▸ The task
The data should be printed again, exactly.

▸ Task inputs
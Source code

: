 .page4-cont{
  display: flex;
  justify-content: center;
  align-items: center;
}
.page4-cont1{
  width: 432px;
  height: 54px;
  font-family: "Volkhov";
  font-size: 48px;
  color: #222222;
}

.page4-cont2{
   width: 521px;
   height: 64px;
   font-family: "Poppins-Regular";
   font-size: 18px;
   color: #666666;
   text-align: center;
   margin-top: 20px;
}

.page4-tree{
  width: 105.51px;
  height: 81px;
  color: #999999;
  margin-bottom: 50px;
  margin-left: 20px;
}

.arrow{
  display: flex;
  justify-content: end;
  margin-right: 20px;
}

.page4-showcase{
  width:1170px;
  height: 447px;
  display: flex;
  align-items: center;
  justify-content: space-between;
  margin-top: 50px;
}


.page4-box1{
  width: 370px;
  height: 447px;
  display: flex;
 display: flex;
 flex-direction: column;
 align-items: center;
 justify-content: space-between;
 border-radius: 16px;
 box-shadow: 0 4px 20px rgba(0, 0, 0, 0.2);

▸ Answer to this problem
Source code

: .page4-cont{
  display: flex;
  justify-content: center;
  align-items: center;
}
.page4-cont1{
  width: 432px;
  height: 54px;
  font-family: "Volkhov";
  font-size: 48px;
  color: #222222;
}

.page4-cont2{
   width: 521px;
   height: 64px;
   font-family: "Poppins-Regular";
   font-size: 18px;
   color: #666666;
   text-align: center;
   margin-top: 20px;
}

.page4-tree{
  width: 105.51px;
  height: 81px;
  color: #999999;
  margin-bottom: 50px;
  margin-left: 20px;
}

.arrow{
  display: flex;
  justify-content: end;
  margin-right: 20px;
}

.page4-showcase{
  width:1170px;
  height: 447px;
  display: flex;
  align-items: center;
  justify-content: space-between;
  margin-top: 50px;
}


.page4-box1{
  width: 370px;
  height: 447px;
  display: flex;
 display: flex;
 flex-direction: column;
 align-items: center;
 justify-content: space-between;
 border-radius: 16px;
 box-shadow: 0 4px 20px rgba(0, 0, 0, 0.2);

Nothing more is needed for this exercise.